KingofGnG writes "Computer threats are continuously evolving, and some malicious codes are a problem difficult to tackle because of their inherent complexity and an intelligent design capable of constantly putting under pressure security companies. A remarkable 'intelligent' threat is for instance Sality, the 'new generation' file virus that according to Symantec has practically turned into an 'all-in-one' malware incorporating botnet-like functionalities as well."

24 of 117 comments (clear)

  1. You lost me... by Simulant · · Score: 5, Insightful

    ... at "according to Symantec."

  2. Sometimes I think apple has it right vetting s/w by Aargau · · Score: 2, Interesting

    Our immune system has an advantage over virii and bacteria due to our greater cell specialization and intelligent response. The problem with modern botnet malware is that the infecting agent can actually be more intelligent and reactive than the host it's infecting.

  3. Software alone wont ever solve this problem. by Mattpw · · Score: 5, Insightful

    Call me defeatist but I believe there is no way the whitehats can out software manoeuvre the blackhats with software only solutions. The increasing complexity of modern systems ensures that the security holes will only grow not diminish. But maybe the next software "update" will solve all our problems this time?... The only permanent solution I can see is mass deployment of airgapped two factor tokens specifically for transaction authentication not generic OTP which the trojans are bypassing. This is the only security that I can guarantee what I am authenticating by looking at a airgapped device. I find it increasingly difficult to justify the performance loss for running anti malware software for the ever diminishing protection offered.
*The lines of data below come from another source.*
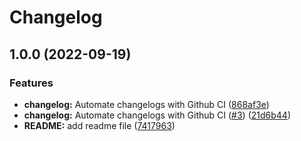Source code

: # Changelog

## 1.0.0 (2022-09-19)


### Features

* **changelog:** Automate changelogs with Github CI ([868af3e](https://github.com/DocAmaroo/release-please-test/commit/868af3e88b369742b0581861b9fe393883e29d41))
* **changelog:** Automate changelogs with Github CI ([#3](https://github.com/DocAmaroo/release-please-test/issues/3)) ([21d6b44](https://github.com/DocAmaroo/release-please-test/commit/21d6b44b394cf38152fbf6216aebd35ebb4431e7))
* **README:** add readme file ([7417963](https://github.com/DocAmaroo/release-please-test/commit/7417963cdeb491354cdaf88ee58be719b62cc356))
    1. Re:Software alone wont ever solve this problem. by Alan+Shutko · · Score: 2, Insightful

      Apple does. Look at the App Store.

    2. Re:Software alone wont ever solve this problem. by daveime · · Score: 2, Insightful

      Yes, but Apple haven't solved the problem, they've merely given the user one avenue that is "probably" safer.

      Anyone who has a jailbroken phone can essentially install software from anywhere, thus making them JUST as vulnerable as any Windows or Nix user.

      You might as well say Apple has cured the problem of AIDs by not allowing people to have sex.

    3. Re:Software alone wont ever solve this problem. by morgan_greywolf · · Score: 3, Insightful

      Apple is just fortunate enough not be getting attacked right now. GNU/Linux land is much better prepared than Apple's ecosystem because unlike with Apple on the desktop you haven't got systems where users are installing software from non-repository sources.

      One word: PPAs.

      Seriously. Think about it. Ubuntu PPAs are not vetted by Canonical or the Ubuntu Dev Team, and could, potentially, be used to spread Linux viruses.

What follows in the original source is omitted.